Response to Reply #161
176. taxing the poor more
Regressive taxes do tax the poor more. Even if it were not true that smoking incidence were connected to income levels, this is still a regressive tax, and it comes in a political climate of widespread blaming of the weakest and poorest members of society for social problems - immigration, the health care debate for example - and after years of the tax burden being shifted down while people in the top brackets get a free ride.

I did not say that it was not a tax on the poor, I said that it is not a tax on people for being poor. It is however, a regressive tax, and regressive taxes disproportionately impact the poorer people. A tax that impacts the poor harder is a tax on the poor, whether or not it was explicitly intended to be that. You apparently argue that since it was not intended to hurt the poor, it is no problem that it does.

Even if wealthy people smoked more than poor people do, this would still be a regressive tax and I would still oppose it. What the tax happens to be on is entirely irrelevant. So smoking is bad and we want people to quit. Fine. Why does that have to disproportionately harm the poor smokers (or joggers, or drivers, or whatever) harder? We are not comparing smoking to not smoking here, nor smokers versus non-smokers. We are talking about a tax that impacts poor smokers harder than it does wealthy smokers.
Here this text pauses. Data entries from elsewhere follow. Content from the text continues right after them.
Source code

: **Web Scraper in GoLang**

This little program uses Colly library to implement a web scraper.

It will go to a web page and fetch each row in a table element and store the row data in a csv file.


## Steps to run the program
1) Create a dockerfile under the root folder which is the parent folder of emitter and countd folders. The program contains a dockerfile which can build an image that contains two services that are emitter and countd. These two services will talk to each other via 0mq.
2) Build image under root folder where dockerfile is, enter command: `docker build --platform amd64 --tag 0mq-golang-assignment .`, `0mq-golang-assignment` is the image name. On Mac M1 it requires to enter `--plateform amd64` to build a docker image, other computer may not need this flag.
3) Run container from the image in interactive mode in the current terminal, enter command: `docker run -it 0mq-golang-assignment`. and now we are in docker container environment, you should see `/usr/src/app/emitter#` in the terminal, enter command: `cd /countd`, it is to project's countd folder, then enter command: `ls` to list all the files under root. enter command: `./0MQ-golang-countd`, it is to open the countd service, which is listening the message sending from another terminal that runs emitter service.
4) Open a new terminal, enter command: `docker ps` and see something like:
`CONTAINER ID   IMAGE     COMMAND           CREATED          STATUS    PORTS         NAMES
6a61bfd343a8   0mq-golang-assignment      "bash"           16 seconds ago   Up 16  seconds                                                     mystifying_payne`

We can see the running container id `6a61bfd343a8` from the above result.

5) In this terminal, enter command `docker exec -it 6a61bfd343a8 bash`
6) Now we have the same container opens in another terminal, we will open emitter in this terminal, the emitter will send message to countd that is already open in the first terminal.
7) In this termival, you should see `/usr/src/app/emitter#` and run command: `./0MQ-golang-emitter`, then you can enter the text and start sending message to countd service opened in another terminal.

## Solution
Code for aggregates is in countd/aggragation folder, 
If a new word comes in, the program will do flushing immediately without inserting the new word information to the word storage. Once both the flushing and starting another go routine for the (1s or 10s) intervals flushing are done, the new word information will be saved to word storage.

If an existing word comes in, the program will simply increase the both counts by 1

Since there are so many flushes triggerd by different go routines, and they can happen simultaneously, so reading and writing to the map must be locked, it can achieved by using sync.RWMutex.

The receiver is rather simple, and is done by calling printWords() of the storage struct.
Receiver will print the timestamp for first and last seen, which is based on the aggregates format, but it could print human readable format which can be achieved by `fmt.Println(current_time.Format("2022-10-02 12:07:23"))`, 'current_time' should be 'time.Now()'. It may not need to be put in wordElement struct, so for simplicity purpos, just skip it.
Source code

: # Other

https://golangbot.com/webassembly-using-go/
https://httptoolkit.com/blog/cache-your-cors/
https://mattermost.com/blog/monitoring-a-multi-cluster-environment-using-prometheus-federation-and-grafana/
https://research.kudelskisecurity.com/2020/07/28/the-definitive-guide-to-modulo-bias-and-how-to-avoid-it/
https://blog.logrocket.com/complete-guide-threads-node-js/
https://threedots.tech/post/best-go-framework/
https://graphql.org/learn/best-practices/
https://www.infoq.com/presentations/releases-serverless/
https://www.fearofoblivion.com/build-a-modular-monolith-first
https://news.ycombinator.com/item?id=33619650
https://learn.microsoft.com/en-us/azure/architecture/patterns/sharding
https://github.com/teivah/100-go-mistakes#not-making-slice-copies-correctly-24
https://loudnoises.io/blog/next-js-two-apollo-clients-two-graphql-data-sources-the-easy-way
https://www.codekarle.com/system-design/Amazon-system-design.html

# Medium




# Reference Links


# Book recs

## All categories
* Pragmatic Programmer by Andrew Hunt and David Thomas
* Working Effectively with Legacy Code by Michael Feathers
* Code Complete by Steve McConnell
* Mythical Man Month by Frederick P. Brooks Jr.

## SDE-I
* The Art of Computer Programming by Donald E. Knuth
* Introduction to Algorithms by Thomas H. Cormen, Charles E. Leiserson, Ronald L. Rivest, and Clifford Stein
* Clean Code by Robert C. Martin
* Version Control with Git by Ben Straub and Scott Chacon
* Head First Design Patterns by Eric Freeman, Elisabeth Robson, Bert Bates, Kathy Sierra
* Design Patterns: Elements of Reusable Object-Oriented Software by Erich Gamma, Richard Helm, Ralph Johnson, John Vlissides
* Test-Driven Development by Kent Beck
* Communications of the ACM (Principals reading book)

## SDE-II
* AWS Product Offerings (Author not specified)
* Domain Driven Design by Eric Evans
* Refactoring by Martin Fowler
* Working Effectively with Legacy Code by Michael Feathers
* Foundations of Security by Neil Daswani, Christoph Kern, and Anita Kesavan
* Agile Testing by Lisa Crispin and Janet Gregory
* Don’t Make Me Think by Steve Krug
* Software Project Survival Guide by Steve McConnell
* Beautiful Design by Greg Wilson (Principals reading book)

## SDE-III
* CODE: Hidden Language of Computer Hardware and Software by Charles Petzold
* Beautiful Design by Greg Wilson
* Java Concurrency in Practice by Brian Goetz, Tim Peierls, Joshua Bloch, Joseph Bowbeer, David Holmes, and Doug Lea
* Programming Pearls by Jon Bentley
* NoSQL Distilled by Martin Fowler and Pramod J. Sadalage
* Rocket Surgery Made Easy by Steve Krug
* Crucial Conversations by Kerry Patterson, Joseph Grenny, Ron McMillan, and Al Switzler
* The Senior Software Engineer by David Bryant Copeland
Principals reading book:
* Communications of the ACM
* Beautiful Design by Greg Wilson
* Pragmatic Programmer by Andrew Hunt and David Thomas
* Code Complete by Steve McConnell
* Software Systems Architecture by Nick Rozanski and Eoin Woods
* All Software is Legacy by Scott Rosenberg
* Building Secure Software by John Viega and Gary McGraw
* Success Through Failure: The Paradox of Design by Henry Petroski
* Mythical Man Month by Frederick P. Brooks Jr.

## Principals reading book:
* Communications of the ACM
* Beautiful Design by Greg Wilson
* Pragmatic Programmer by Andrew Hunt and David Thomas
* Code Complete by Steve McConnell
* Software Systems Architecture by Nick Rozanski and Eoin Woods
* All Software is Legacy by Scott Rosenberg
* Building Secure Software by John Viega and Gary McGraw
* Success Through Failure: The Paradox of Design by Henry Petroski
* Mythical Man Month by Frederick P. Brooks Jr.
However, from the response on this thread I think it is quite clear that the supporters of this tax are in fact interested in punishing the poor, or at the very least have no empathy whatsoever, as they spread and promote some right wing ideas - personal responsibility, personal choice, punishment as a proper tool for reforming people's behavior and causing social change.

Wealthy people are destroying the planet, tearing everything up, poisoning all of us, and we have time and energy to beat up on smokers? Does that not seem a little crazed and out of touch with reality to you?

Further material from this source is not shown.